- **Problem requirements**:
Without including any picture, return the complete set of records exactly.

╭─ Given data

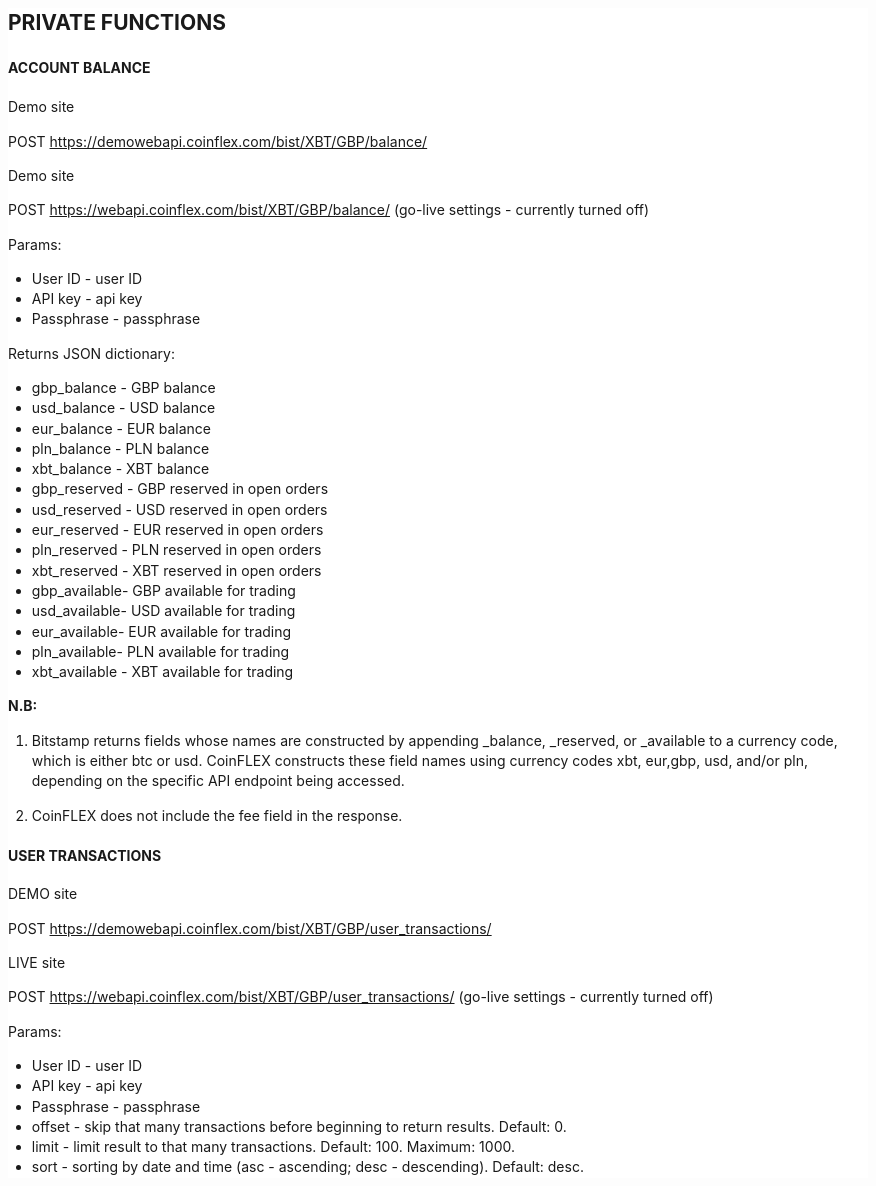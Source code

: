 ## PRIVATE FUNCTIONS

#### ACCOUNT BALANCE
Demo site

POST https://demowebapi.coinflex.com/bist/XBT/GBP/balance/

Demo site

POST https://webapi.coinflex.com/bist/XBT/GBP/balance/  (go-live settings - currently turned off)

Params:

* User ID - user ID
* API key - api key
* Passphrase - passphrase


Returns JSON dictionary:

* gbp_balance - GBP balance
* usd_balance - USD balance
* eur_balance - EUR balance
* pln_balance - PLN balance
* xbt_balance - XBT balance
* gbp_reserved - GBP reserved in open orders
* usd_reserved - USD reserved in open orders
* eur_reserved - EUR reserved in open orders
* pln_reserved - PLN reserved in open orders
* xbt_reserved - XBT reserved in open orders
* gbp_available- GBP available for trading
* usd_available- USD available for trading
* eur_available- EUR available for trading
* pln_available- PLN available for trading
* xbt_available - XBT available for trading

**N.B:**

1. Bitstamp returns fields whose names are constructed by appending _balance, _reserved, or _available to a currency code, which is either btc or usd. CoinFLEX constructs these field names using currency codes xbt, eur,gbp, usd, and/or pln, depending on the specific API endpoint being accessed.

2. CoinFLEX does not include the fee field in the response.


#### USER TRANSACTIONS
DEMO site

POST https://demowebapi.coinflex.com/bist/XBT/GBP/user_transactions/

LIVE site

POST https://webapi.coinflex.com/bist/XBT/GBP/user_transactions/   (go-live settings - currently turned off)

Params:

* User ID - user ID
* API key - api key
* Passphrase - passphrase
* offset - skip that many transactions before beginning to return results. Default: 0.
* limit - limit result to that many transactions. Default: 100. Maximum: 1000.
* sort - sorting by date and time (asc - ascending; desc - descending). Default: desc.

╰─

- **Solution for this task**:
Source code

: ## PRIVATE FUNCTIONS

#### ACCOUNT BALANCE
Demo site

POST https://demowebapi.coinflex.com/bist/XBT/GBP/balance/

Demo site

POST https://webapi.coinflex.com/bist/XBT/GBP/balance/  (go-live settings - currently turned off)

Params:

* User ID - user ID
* API key - api key
* Passphrase - passphrase


Returns JSON dictionary:

* gbp_balance - GBP balance
* usd_balance - USD balance
* eur_balance - EUR balance
* pln_balance - PLN balance
* xbt_balance - XBT balance
* gbp_reserved - GBP reserved in open orders
* usd_reserved - USD reserved in open orders
* eur_reserved - EUR reserved in open orders
* pln_reserved - PLN reserved in open orders
* xbt_reserved - XBT reserved in open orders
* gbp_available- GBP available for trading
* usd_available- USD available for trading
* eur_available- EUR available for trading
* pln_available- PLN available for trading
* xbt_available - XBT available for trading

**N.B:**

1. Bitstamp returns fields whose names are constructed by appending _balance, _reserved, or _available to a currency code, which is either btc or usd. CoinFLEX constructs these field names using currency codes xbt, eur,gbp, usd, and/or pln, depending on the specific API endpoint being accessed.

2. CoinFLEX does not include the fee field in the response.


#### USER TRANSACTIONS
DEMO site

POST https://demowebapi.coinflex.com/bist/XBT/GBP/user_transactions/

LIVE site

POST https://webapi.coinflex.com/bist/XBT/GBP/user_transactions/   (go-live settings - currently turned off)

Params:

* User ID - user ID
* API key - api key
* Passphrase - passphrase
* offset - skip that many transactions before beginning to return results. Default: 0.
* limit - limit result to that many transactions. Default: 100. Maximum: 1000.
* sort - sorting by date and time (asc - ascending; desc - descending). Default: desc.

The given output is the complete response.